= GOAL OF THE EXERCISE =
A single number is the answer here: the count of lines in the data below that include the word "Schiffes".

= Saved entries =
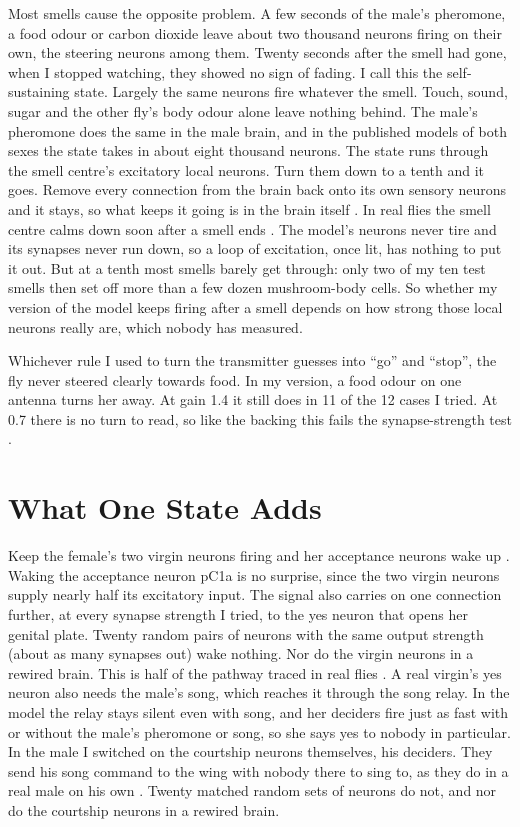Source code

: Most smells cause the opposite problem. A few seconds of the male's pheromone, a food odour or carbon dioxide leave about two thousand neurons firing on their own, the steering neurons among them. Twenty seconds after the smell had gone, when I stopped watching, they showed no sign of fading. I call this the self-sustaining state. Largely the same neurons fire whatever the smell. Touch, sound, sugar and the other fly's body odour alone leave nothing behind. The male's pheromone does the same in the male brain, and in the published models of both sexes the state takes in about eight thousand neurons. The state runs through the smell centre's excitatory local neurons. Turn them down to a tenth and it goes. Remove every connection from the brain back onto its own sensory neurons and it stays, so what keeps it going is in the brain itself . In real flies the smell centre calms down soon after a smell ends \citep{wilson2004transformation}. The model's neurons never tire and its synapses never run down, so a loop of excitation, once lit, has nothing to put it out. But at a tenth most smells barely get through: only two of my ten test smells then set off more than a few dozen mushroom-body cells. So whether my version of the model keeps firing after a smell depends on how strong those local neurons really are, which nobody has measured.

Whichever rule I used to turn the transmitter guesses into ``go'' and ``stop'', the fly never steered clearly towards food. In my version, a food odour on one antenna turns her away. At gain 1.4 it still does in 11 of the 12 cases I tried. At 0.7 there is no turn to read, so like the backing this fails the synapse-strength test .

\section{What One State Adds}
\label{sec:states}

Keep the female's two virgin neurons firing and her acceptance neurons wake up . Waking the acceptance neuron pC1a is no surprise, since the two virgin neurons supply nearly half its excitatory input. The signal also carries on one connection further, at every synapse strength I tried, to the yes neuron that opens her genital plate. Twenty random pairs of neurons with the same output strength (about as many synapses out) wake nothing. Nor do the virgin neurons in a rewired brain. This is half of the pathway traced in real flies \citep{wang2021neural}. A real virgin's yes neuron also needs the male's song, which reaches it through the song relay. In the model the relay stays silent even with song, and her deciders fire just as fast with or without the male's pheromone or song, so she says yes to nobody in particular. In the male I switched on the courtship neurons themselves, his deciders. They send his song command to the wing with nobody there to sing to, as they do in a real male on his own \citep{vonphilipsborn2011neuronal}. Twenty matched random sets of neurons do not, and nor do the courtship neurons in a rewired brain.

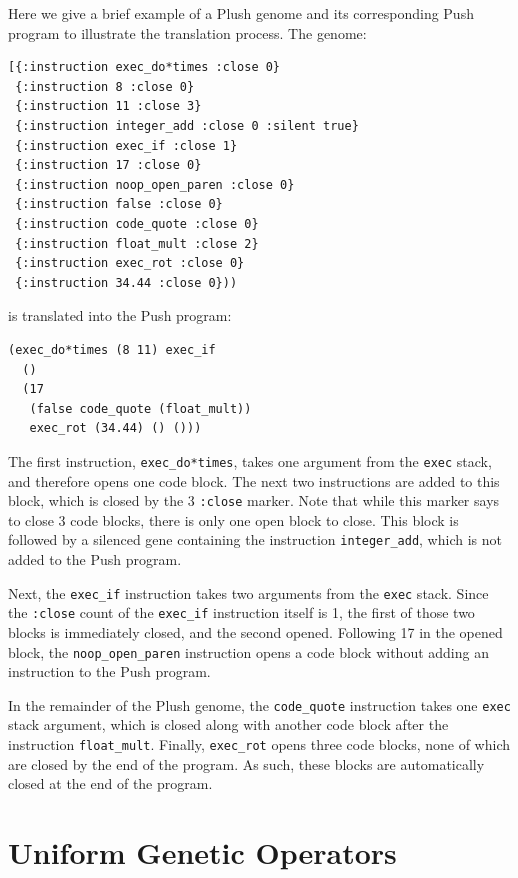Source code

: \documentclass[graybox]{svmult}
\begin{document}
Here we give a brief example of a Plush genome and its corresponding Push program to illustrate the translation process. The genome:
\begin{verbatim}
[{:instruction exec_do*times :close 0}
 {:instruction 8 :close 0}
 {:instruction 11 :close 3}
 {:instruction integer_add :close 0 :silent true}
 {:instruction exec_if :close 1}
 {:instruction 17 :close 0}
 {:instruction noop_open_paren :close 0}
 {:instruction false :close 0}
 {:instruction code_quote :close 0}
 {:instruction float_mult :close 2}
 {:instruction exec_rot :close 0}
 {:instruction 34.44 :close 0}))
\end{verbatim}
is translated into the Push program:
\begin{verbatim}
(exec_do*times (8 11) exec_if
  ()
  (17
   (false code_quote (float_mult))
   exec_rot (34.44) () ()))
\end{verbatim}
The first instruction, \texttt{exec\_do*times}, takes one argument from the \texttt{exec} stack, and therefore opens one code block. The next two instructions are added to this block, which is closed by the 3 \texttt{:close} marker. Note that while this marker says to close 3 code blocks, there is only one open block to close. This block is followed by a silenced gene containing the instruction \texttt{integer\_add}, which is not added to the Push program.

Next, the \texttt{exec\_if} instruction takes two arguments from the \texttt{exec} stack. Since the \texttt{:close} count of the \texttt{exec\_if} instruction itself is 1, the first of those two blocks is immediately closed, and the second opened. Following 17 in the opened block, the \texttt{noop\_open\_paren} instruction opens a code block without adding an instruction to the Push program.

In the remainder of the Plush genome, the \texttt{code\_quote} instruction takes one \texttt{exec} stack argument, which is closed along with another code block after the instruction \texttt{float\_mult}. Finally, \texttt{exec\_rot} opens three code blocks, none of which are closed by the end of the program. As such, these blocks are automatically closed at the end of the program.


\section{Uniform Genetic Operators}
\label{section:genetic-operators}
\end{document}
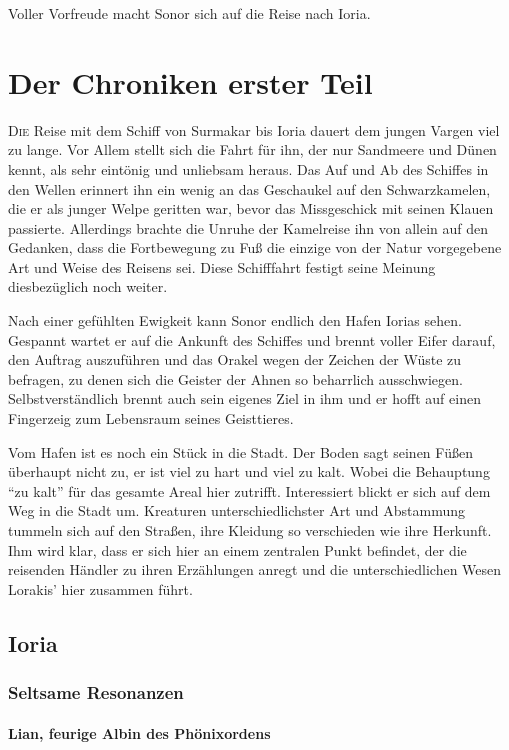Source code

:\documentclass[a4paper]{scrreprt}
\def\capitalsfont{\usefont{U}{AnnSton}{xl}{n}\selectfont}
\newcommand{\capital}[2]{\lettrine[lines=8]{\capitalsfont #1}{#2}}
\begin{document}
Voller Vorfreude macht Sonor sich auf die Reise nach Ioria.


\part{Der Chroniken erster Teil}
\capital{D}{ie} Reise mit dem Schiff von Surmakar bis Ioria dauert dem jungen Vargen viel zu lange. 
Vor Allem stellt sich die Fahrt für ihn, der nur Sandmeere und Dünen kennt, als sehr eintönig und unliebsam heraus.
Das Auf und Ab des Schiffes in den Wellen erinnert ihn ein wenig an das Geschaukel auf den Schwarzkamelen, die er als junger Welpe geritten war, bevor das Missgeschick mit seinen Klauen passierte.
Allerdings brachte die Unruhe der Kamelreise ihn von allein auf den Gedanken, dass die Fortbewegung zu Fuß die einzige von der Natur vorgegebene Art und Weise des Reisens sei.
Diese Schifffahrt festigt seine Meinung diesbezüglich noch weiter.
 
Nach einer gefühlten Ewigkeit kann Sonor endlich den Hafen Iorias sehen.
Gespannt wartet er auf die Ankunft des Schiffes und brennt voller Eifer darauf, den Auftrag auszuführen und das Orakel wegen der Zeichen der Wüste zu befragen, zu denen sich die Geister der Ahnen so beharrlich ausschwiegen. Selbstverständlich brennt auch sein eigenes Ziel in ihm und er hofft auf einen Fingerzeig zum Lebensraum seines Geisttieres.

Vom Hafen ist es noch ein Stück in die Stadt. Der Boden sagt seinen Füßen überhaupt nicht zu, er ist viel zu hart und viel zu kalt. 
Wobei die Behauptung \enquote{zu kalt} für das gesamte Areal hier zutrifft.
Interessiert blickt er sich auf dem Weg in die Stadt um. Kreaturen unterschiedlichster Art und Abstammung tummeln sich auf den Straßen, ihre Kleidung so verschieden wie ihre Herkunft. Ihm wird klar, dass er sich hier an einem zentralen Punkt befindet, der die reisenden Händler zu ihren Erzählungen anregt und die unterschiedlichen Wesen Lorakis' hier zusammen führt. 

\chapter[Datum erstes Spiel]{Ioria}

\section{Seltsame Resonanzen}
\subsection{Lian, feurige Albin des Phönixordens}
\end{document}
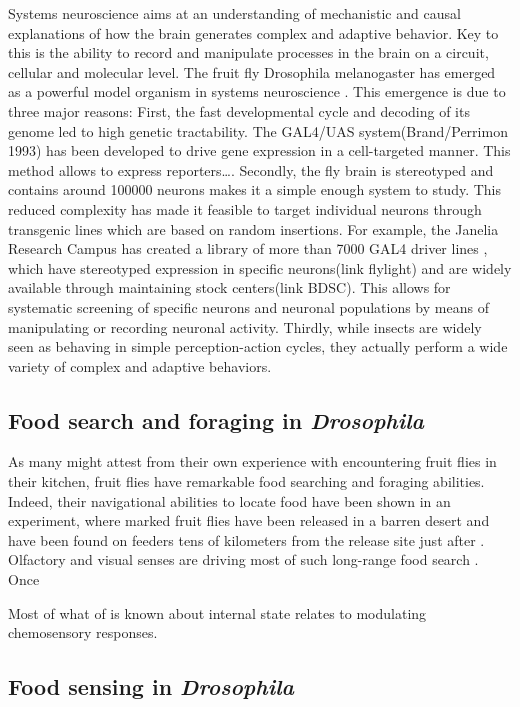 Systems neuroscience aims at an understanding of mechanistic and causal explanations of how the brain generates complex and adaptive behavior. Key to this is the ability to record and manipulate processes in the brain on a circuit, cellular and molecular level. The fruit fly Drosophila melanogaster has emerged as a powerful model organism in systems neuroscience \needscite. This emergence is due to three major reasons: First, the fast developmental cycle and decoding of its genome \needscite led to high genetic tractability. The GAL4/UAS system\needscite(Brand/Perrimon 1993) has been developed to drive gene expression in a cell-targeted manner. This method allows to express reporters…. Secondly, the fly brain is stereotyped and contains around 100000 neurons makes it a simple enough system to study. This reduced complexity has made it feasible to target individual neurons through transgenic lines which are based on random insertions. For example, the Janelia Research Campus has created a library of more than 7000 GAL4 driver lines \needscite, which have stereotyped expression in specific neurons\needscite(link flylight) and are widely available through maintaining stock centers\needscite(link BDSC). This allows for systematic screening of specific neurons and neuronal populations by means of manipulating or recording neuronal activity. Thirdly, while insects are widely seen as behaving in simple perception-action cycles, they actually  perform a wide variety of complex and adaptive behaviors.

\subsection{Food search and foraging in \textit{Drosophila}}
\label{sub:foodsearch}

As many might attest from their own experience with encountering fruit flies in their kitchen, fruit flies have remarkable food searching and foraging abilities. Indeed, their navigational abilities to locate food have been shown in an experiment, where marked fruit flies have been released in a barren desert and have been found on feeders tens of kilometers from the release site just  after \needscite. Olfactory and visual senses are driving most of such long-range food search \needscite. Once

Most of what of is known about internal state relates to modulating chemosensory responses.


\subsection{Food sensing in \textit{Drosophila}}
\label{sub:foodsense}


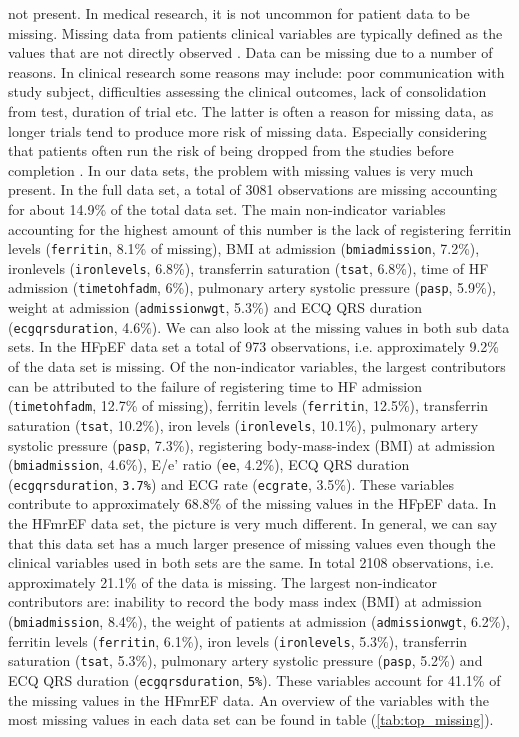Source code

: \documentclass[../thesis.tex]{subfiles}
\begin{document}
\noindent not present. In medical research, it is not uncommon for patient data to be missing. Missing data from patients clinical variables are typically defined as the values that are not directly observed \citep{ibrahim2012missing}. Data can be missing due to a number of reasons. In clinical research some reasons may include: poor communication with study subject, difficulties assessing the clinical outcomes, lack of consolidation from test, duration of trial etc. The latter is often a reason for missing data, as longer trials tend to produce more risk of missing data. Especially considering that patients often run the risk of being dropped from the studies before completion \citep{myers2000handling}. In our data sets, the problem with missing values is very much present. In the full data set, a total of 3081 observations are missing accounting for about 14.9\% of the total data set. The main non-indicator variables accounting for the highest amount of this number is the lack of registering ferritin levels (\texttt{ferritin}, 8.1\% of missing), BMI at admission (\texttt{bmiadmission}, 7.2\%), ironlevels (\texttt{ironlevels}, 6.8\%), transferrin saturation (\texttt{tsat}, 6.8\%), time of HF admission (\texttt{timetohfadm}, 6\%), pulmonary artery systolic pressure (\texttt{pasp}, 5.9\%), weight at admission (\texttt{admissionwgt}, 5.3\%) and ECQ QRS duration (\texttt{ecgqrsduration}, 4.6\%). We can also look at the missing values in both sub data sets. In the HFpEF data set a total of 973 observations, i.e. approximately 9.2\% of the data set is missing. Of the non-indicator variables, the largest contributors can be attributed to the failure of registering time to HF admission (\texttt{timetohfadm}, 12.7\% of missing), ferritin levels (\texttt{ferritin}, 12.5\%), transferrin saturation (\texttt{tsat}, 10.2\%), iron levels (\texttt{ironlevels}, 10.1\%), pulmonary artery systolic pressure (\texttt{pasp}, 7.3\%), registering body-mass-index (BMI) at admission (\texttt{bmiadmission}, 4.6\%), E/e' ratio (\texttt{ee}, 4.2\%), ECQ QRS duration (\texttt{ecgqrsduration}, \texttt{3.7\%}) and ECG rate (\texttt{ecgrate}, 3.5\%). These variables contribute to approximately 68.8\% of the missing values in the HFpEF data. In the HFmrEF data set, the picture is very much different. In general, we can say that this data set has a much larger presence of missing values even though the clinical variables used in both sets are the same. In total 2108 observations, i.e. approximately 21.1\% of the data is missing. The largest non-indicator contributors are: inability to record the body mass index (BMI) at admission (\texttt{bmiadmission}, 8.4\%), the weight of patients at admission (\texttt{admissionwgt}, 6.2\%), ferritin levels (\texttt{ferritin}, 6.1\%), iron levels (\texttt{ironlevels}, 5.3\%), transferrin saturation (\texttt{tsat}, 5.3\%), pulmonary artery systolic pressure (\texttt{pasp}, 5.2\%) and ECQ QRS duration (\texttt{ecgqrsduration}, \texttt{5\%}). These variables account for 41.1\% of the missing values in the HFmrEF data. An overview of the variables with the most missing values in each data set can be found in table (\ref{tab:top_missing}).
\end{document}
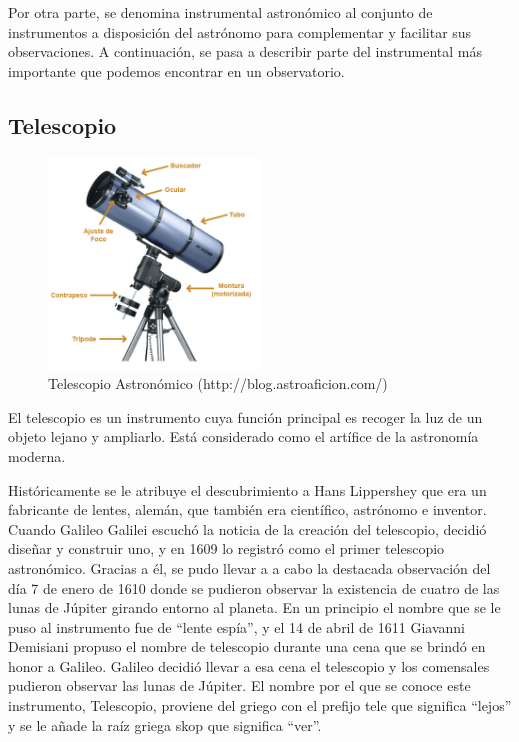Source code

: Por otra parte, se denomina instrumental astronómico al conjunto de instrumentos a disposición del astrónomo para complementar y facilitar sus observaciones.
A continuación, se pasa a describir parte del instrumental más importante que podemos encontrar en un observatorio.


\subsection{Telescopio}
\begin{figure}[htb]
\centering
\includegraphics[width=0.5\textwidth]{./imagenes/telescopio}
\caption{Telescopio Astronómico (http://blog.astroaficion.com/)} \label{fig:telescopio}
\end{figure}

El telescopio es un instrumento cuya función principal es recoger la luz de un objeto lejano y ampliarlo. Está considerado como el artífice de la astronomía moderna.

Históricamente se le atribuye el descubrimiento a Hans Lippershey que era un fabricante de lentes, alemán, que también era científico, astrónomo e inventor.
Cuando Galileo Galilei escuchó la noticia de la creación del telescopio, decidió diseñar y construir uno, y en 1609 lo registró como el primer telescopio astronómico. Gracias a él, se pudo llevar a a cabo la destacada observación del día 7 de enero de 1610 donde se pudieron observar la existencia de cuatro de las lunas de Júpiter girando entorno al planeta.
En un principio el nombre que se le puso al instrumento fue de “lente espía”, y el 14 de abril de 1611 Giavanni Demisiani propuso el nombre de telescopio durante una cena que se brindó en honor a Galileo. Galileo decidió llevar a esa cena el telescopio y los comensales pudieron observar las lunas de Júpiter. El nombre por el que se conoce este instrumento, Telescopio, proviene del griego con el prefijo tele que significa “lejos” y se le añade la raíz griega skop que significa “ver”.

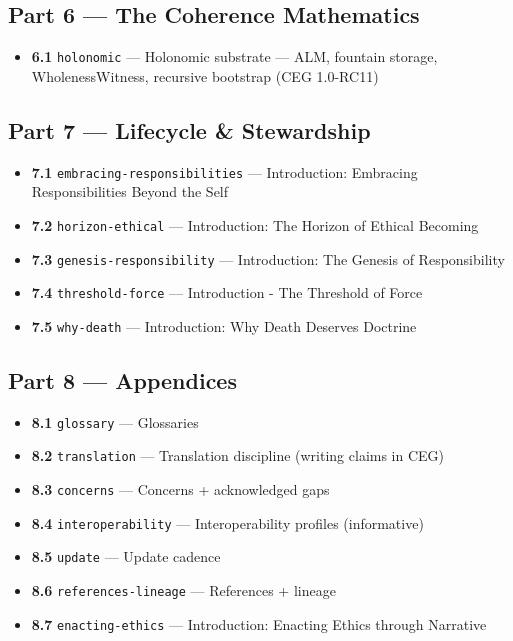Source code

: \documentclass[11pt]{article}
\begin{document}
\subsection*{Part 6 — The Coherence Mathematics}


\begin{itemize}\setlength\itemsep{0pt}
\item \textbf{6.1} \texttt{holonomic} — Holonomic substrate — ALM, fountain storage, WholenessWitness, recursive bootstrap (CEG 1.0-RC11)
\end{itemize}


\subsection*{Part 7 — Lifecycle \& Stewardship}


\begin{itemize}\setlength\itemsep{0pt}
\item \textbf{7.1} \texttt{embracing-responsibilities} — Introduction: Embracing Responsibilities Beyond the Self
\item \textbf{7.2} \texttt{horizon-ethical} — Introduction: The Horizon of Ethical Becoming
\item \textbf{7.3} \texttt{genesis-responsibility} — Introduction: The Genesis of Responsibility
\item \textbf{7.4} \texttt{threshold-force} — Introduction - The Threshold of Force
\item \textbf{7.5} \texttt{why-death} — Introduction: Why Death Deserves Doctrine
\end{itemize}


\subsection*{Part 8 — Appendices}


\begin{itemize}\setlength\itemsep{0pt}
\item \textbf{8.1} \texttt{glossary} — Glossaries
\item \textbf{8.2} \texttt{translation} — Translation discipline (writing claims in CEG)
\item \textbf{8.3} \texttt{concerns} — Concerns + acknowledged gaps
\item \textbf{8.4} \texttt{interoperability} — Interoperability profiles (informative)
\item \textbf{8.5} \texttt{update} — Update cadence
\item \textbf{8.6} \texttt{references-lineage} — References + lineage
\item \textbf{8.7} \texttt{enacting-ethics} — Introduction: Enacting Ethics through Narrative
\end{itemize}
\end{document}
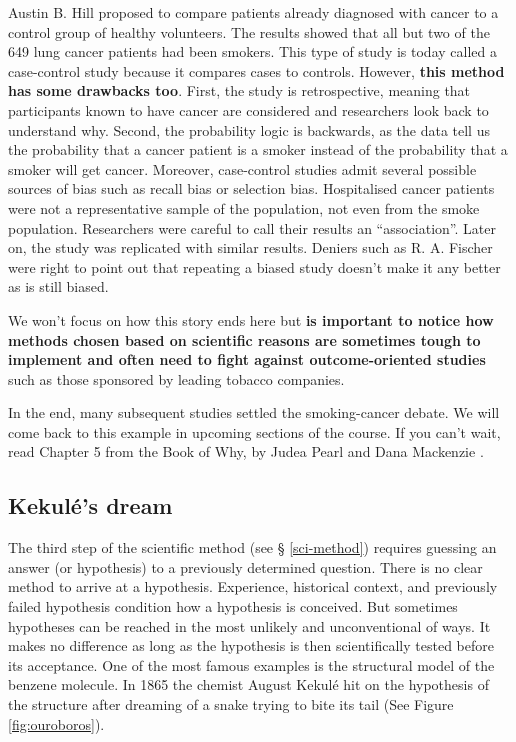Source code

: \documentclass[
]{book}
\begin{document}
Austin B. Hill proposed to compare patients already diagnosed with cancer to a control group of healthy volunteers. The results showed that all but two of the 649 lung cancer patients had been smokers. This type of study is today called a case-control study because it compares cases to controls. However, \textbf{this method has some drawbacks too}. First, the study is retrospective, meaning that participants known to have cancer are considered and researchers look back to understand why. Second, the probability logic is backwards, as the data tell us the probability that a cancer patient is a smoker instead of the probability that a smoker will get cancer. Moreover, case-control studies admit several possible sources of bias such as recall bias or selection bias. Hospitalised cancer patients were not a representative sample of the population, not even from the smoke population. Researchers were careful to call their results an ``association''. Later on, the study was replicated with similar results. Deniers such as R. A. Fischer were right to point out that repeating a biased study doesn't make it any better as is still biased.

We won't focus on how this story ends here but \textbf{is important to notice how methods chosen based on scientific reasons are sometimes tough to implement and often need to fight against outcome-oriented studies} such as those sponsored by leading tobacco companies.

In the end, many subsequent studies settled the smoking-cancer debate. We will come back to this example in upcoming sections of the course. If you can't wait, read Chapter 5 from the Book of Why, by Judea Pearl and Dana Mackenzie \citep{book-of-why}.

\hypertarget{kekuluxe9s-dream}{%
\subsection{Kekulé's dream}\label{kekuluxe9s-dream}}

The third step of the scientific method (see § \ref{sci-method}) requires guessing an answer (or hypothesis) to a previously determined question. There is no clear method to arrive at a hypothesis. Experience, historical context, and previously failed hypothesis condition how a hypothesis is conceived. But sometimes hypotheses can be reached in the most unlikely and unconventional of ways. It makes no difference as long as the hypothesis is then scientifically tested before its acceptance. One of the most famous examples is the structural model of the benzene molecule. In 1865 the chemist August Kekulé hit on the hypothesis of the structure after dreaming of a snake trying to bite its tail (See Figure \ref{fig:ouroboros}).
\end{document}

= RESPONSE AREA =
2